> "our hands are tied, we can only go up to $75k for this position"
If I needed $80k, I would then say "I'm sorry, but I have expenses to pay, a family to keep. I can't work for less than $80k." If he insisted, that's when I would shake hands and walk. It wouldn't matter, in fact, if he was being honest or not. That's my limit. In this case, it's no different to bidding on eBay: I have $80 for this purchase, if it goes higher I will maintain self-discipline and drop out of the auction.
The overwhelming majority of people won't just walk away. They get hyped up in to 'negotiations' and start panicing if they can't get what they want/need.
It's less so in the IT world right now, but in most other fields, there's much higher unemployment. People don't "just walk away", and often accept a situation that doesn't fit their wants/needs, because needing income ends up trumping everything else.

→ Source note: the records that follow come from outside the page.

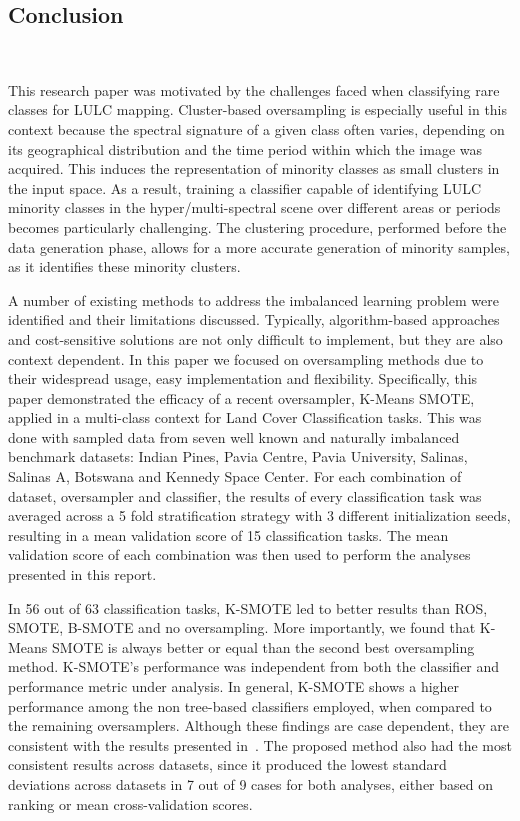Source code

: \documentclass[remotesensing,article,submit,moreauthors,pdftex]{Definitions/mdpi}
\begin{document}
\begin{paracol}{2}
\linenumbers
\switchcolumn

\section{Conclusion}~\label{sec:conclusion} 

This research paper was motivated by the challenges faced when classifying
rare classes for LULC mapping. Cluster-based oversampling is especially
useful in this context because the spectral signature of a given class often
varies, depending on its geographical distribution and the time period within
which the image was acquired. This induces the representation of minority
classes as small clusters in the input space. As a result, training a
classifier capable of identifying LULC minority classes in the
hyper/multi-spectral scene over different areas or periods becomes
particularly challenging. The clustering procedure, performed before the data
generation phase, allows for a more accurate generation of minority samples,
as it identifies these minority clusters.

A number of existing methods to address the imbalanced learning problem were
identified and their limitations discussed. Typically, algorithm-based
approaches and cost-sensitive solutions are not only difficult to implement,
but they are also context dependent. In this paper we focused on oversampling
methods due to their widespread usage, easy implementation and flexibility.
Specifically, this paper demonstrated the efficacy of a recent oversampler,
K-Means SMOTE, applied in a multi-class context for Land Cover Classification
tasks. This was done with sampled data from seven well known and naturally
imbalanced benchmark datasets: Indian Pines, Pavia Centre, Pavia University,
Salinas, Salinas A, Botswana and Kennedy Space Center. For each combination of
dataset, oversampler and classifier, the results of every classification task
was averaged across a 5 fold stratification strategy with 3 different
initialization seeds, resulting in a mean validation score of 15
classification tasks. The mean validation score of each combination was then
used to perform the analyses presented in this report.

In 56 out of 63 classification tasks, K-SMOTE led to better results than ROS,
SMOTE, B-SMOTE and no oversampling. More importantly, we found that K-Means
SMOTE is always better or equal than the second best oversampling method.
K-SMOTE's performance was independent from both the classifier and performance
metric under analysis. In general, K-SMOTE shows a higher performance among
the non tree-based classifiers employed, when compared to the remaining
oversamplers. Although these findings are case dependent, they are consistent
with the results presented in~\cite{Douzas2018}. The proposed method also had
the most consistent results across datasets, since it produced the lowest
standard deviations across datasets in 7 out of 9 cases for both analyses,
either based on ranking or mean cross-validation scores.


\end{paracol}
\end{document}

For someone not in IT right now, who needed a job, they're at a strong disadvantage because of the information imbalance during interviews. Congrats on you being a rather rare individual who actually does what is recommended (walk away) - most people don't. And it comes back to not being able to tell if the other side is lying. And in some cases, being desperate enough to work for/with someone who they suspect or know is lying, but needing the job bad enough.
It has occurred to me that being in IT is possibly one reason I can do this, but otoh I have noticed that companies increasingly want to "commoditise" IT workers, so repeatedly low-ball their offers until they get someone who is willing to work for low pay and goodwill. I must admit, that has sometimes been me, but it won't happen again ;) Also, I have been in situations where I needed work, and I think now it would have helped if I had adopted my current strategy. It's a bit like dating: look too needy, get neglected. Look confident, people think you're worth having.

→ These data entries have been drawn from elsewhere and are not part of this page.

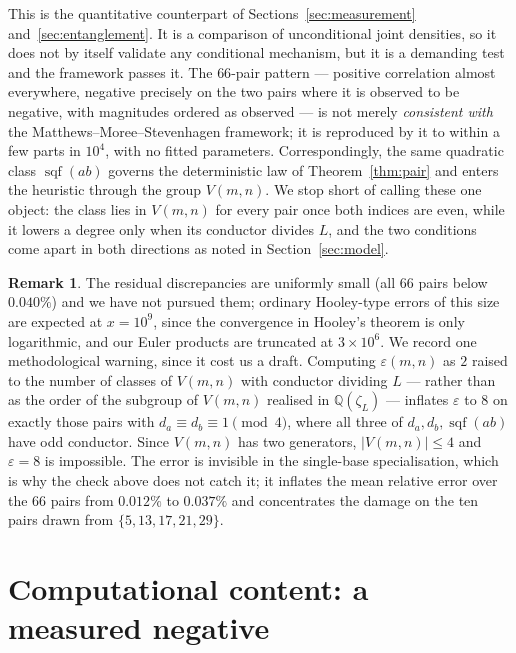 \documentclass[11pt,reqno]{amsart}
\theoremstyle{plain}
\theoremstyle{definition}
\newtheorem{remark}[theorem]{Remark}
\DeclareMathOperator{\sqf}{sqf}
\newcommand{\Q}{\mathbb{Q}}
\begin{document}
This is the quantitative counterpart of Sections~\ref{sec:measurement} and~\ref{sec:entanglement}. It is a comparison of unconditional joint densities, so it does not by itself validate any conditional mechanism, but it is a demanding test and the framework passes it. The
$66$-pair pattern --- positive correlation almost everywhere, negative precisely on the two pairs where it is observed to be negative, with magnitudes ordered as observed
--- is not merely \emph{consistent with} the Matthews--Moree--Stevenhagen framework; it is
reproduced by it to within a few parts in $10^4$, with no fitted parameters.
Correspondingly, the same quadratic class $\sqf(ab)$ governs the deterministic law of Theorem~\ref{thm:pair} and enters the heuristic through the group $V(m,n)$. We stop short of calling these one object: the class lies in $V(m,n)$ for every pair once both indices are even, while it lowers a degree only when its conductor divides $L$, and the two conditions come apart in both directions as noted in Section~\ref{sec:model}.

\begin{remark}
\label{rem:eps}
The residual discrepancies are uniformly small (all $66$ pairs below
$0.040\%$) and we have not pursued them; ordinary Hooley-type errors of this
size are expected at $x = 10^9$, since the convergence in Hooley's theorem is
only logarithmic, and our Euler products are truncated at $3 \times 10^6$.
We record one methodological warning, since it cost us a draft. Computing
$\varepsilon(m,n)$ as $2$ raised to the number of classes of $V(m,n)$ with
conductor dividing $L$ --- rather than as the order of the subgroup of $V(m,n)$
realised in $\Q(\zeta_L)$ --- inflates $\varepsilon$ to $8$ on exactly those
pairs with $d_a \equiv d_b \equiv 1 \pmod 4$, where all three of
$d_a, d_b, \sqf(ab)$ have odd conductor. Since $V(m,n)$ has two generators,
$|V(m,n)| \le 4$ and $\varepsilon = 8$ is impossible. The error is invisible in
the single-base specialisation, which is why the check above does not catch it;
it inflates the mean relative error over the $66$ pairs from $0.012\%$ to
$0.037\%$ and concentrates the damage on the ten pairs drawn from
$\{5, 13, 17, 21, 29\}$.
\end{remark}




\section{Computational content: a measured negative}
\label{sec:content}
\end{document}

If you can't just walk away, and most other candidates can't just walk away, then they've probably already figured out that you can't walk away, and there's really no way to recover from that. And no amount of clever negotiating is going to fix that.

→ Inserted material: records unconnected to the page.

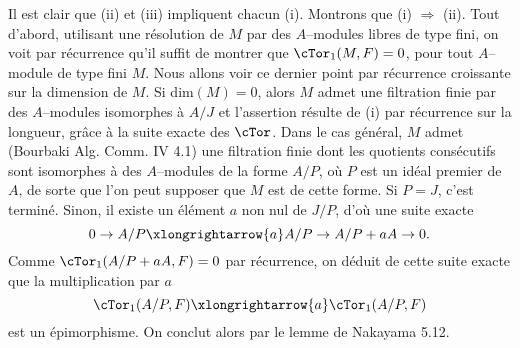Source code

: Il est clair que (ii) et (iii) impliquent chacun (i). Montrons que (i) $\Rightarrow$ (ii). Tout d'abord, utilisant une résolution de $M$ par des $A$--modules libres de type fini, on voit par récurrence qu'il suffit de montrer que $\cTor_1(M, F) =  0$, pour tout $A$--module de type fini $M$. Nous allons voir ce dernier point par récurrence croissante sur la dimension de $M$. Si dim$(M) = 0$, alors $M$ admet une filtration finie par des $A$--modules isomorphes à $A/J$ et l'assertion résulte de (i) par récurrence sur la longueur, grâce à la suite exacte des $\cTor$. Dans le cas général, $M$ admet (Bourbaki Alg. Comm. IV 4.1) une filtration finie dont les quotients consécutifs sont isomorphes à des $A$--modules de la forme $A/P$, où $P$ est un idéal premier de $A$, de sorte que l'on peut supposer que $M$ est de cette forme. Si $P = J$, c'est terminé. Sinon, il existe un élément $a$ non nul de $J/P$, d'où une suite exacte
$$
0 \to A/P \xlongrightarrow{a} A/P \to A/P+aA \to 0.
$$
Comme $\cTor_1(A/P+aA, F) = 0$ par récurrence, on déduit de cette suite exacte que la multiplication par $a$
$$
\cTor_1(A/P, F) \xlongrightarrow{a} \cTor_1(A/P, F)
$$
est un épimorphisme. On conclut alors par le lemme de Nakayama 5.12.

If I needed $80k, I would then say "I'm sorry, but I have expenses to pay, a family to keep. I can't work for less than $80k." If he insisted, that's when I would shake hands and walk. It wouldn't matter, in fact, if he was being honest or not. That's my limit. In this case, it's no different to bidding on eBay: I have $80 for this purchase, if it goes higher I will maintain self-discipline and drop out of the auction.